■ TASK DETAILS ■
Reproduce, from the lines below, exactly the stretch that begins at the line containing "important points to" and ends at the line containing "Den anden ting", both included.

■ MATERIAL SHOWN ■
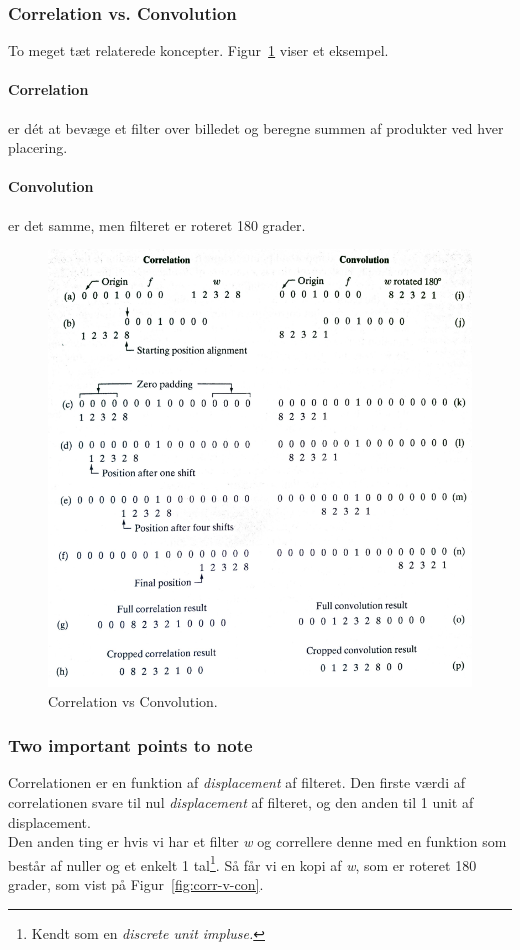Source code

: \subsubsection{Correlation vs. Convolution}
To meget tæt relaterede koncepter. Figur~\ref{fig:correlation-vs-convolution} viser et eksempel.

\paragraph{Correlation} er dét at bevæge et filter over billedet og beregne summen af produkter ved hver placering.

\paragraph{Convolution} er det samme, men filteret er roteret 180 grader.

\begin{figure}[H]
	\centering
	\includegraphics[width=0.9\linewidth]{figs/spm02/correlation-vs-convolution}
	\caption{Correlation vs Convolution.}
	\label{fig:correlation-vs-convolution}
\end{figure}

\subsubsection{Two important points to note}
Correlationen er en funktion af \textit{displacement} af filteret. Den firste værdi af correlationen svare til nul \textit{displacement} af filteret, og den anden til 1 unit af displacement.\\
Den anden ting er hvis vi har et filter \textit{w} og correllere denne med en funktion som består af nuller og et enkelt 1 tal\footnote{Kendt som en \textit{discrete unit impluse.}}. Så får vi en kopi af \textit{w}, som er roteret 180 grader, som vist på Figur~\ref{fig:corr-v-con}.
* * *
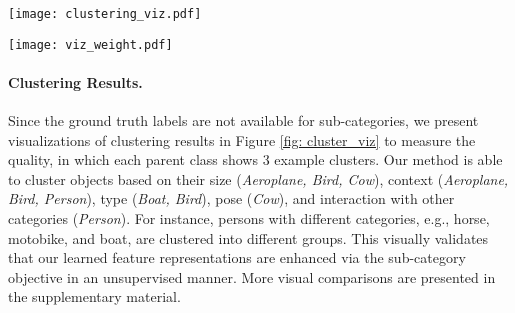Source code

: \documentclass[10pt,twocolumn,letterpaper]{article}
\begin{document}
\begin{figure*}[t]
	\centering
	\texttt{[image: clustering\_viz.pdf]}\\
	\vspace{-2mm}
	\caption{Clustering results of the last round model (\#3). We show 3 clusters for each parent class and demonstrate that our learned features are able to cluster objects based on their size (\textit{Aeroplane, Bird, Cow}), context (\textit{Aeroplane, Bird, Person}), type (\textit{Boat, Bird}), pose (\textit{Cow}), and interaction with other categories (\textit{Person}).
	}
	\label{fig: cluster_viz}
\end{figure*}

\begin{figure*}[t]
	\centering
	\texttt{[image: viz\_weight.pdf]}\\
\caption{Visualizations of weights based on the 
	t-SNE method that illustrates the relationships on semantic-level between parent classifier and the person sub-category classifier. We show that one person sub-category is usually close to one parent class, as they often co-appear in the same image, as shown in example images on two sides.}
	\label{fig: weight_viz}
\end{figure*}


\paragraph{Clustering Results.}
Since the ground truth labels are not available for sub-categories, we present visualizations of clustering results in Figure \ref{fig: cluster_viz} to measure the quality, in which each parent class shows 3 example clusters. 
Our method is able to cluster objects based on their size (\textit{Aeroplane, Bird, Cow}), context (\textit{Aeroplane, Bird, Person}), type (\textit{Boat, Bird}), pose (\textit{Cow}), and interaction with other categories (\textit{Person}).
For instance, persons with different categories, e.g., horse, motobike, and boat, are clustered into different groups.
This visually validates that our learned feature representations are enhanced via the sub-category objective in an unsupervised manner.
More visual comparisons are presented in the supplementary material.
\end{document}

■ SOLUTION FOR THIS TASK ■
\subsubsection{Two important points to note}
Correlationen er en funktion af \textit{displacement} af filteret. Den firste værdi af correlationen svare til nul \textit{displacement} af filteret, og den anden til 1 unit af displacement.\\
Den anden ting er hvis vi har et filter \textit{w} og correllere denne med en funktion som består af nuller og et enkelt 1 tal\footnote{Kendt som en \textit{discrete unit impluse.}}. Så får vi en kopi af \textit{w}, som er roteret 180 grader, som vist på Figur~\ref{fig:corr-v-con}.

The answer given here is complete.